Why do many workers still prefer to work remotely?
Employers calling on workers to come back to the office just got one recent publication support their agenda, as a recent study has linked remote work to increased feelings of isolation and mental distress.
The rise of remote work "explains about a third of the increase in isolation and mental distress between 2011–2019 and 2022–2024,” according to a study published in Science.org.
The research – by economists Natalia Emanuel, Emma Harrington and Amanda Pallais – drew on five nationally representative surveys of American workers totalling 588,322 responses spanning 2011 to 2024, omitting the peak pandemic years of 2020 and 2021.
Workers in jobs amenable to remote work logged roughly one additional hour alone per workday relative to on-site peers, and those living alone saw their likelihood of spending a whole day without any human contact rise by seven percentage points, an 83 per cent increase.
The story is the same in Canada. A previous Angus Reid survey found that 46% of Canadians working from home say social isolation is one of their biggest struggles, and an equal proportion cite the lack of division between work and personal life as a top concern.
Study design
To isolate the effect of working from home, the researchers compared workers in "remotable" jobs — roles such as software engineering and marketing that can be done remotely — against those in non-remotable jobs such as nursing and mechanical engineering, which require physical presence. They classified occupations using the Dingel-Neiman remotability index and applied a difference-in-differences approach.
The design tracks occupation-level shifts rather than individual choices. That distinction matters because the employees who opt into remote work may differ from those who do not, a long-standing problem in remote-work research that can confound results.
Overall, remote work quadrupled after COVID-19, rising from seven per cent of American workers in 2019 to 28 per cent in 2023. By 2024, workers in remotable jobs spent 31.1 per cent of workdays fully remote, against 8.9 per cent for those in non-remotable roles, a differential increase of 17.9 percentage points.
That shift translated into sharply more time alone. When people worked from home in 2022–2024, 84 per cent spent their entire workday alone, compared with 23.2 per cent of those who went on-site. Remotable workers also saw a relative rise in days with no human contact at all — what the authors describe as "no idle chitchat with a barista, no hello from a co-worker, no smile from a passerby at the grocery store."
The damage was concentrated among employees living alone, who experienced roughly 10 times the increase in spending all day alone as those living with family. For HR, that pinpoints solo-living remote staff as a specific group warranting targeted outreach rather than blanket engagement measures.
Mental-health signal
Mental distress rose in step. On the Kessler (K-6) psychological distress scale, remotable workers' scores climbed about 0.1 standard deviations relative to on-site peers, with the increase roughly twice as large for those living alone.

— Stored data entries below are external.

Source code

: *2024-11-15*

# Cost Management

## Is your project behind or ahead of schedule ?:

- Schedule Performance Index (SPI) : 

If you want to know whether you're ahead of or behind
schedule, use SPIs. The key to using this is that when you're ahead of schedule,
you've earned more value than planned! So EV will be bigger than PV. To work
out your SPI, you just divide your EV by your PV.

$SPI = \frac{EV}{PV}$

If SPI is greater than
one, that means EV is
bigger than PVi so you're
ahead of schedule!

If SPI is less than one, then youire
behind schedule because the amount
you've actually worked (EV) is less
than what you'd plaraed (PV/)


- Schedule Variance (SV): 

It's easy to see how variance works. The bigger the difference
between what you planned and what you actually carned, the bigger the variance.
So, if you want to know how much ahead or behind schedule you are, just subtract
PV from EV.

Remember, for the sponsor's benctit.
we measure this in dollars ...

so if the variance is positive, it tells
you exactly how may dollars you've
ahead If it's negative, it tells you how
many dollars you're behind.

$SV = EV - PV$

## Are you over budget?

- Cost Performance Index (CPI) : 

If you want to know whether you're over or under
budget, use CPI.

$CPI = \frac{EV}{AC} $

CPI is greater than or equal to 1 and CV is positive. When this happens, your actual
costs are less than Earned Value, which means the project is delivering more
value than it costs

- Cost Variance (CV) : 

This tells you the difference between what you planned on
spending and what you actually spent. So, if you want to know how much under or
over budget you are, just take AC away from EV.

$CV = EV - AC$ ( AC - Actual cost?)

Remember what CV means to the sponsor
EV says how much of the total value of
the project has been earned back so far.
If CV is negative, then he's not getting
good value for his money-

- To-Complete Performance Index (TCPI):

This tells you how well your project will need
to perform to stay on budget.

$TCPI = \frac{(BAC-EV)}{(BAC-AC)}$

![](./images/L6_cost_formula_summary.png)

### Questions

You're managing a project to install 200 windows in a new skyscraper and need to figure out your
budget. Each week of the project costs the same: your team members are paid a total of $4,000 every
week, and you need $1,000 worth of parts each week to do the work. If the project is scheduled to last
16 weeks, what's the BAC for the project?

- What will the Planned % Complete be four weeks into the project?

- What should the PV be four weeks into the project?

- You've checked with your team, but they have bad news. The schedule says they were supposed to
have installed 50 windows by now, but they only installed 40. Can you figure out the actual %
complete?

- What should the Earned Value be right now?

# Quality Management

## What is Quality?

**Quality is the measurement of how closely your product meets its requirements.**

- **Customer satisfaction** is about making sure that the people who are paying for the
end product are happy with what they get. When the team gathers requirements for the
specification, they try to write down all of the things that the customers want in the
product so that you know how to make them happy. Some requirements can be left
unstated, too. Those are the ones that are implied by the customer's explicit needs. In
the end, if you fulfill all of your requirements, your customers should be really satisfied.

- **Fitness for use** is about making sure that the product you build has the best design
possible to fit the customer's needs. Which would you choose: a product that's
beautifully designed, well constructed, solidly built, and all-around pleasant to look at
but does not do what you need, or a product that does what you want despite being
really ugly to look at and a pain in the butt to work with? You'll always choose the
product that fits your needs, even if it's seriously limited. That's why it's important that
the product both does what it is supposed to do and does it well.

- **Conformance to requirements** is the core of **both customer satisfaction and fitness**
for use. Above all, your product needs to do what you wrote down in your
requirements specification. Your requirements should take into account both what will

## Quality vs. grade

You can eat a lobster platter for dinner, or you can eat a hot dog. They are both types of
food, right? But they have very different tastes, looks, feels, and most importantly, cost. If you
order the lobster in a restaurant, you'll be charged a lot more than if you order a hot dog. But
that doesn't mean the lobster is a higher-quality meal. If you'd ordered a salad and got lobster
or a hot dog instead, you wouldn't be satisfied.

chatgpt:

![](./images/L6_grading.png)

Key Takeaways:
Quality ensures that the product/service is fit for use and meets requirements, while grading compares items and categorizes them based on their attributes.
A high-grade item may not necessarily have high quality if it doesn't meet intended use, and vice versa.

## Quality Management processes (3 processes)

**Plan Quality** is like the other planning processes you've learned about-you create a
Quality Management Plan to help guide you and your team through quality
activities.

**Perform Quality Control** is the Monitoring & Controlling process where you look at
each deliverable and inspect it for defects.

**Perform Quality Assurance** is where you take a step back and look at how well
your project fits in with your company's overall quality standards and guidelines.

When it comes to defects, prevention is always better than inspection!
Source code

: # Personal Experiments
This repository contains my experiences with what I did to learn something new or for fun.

The effect also appeared in behaviour: remotable workers became 4.6 percentage points more likely to see a mental-health professional and increased their use of antidepressant and anti-anxiety prescriptions.
The authors ruled out the explanation that remote workers were merely using flexibility to book appointments, finding no parallel rise in routine physical exams or in prescriptions such as statins. They also tested and rejected generative AI exposure and political shifts as alternative drivers.
The findings carry a warning for HR teams that read positive remote-work sentiment as reassurance, meaning satisfaction surveys may mask a deferred well-being problem that surfaces later in absenteeism, turnover and disability claims. The authors set out the stakes directly in their conclusion: "Our results suggest that remote work substantially increases isolation and worsens mental health, particularly for those living alone.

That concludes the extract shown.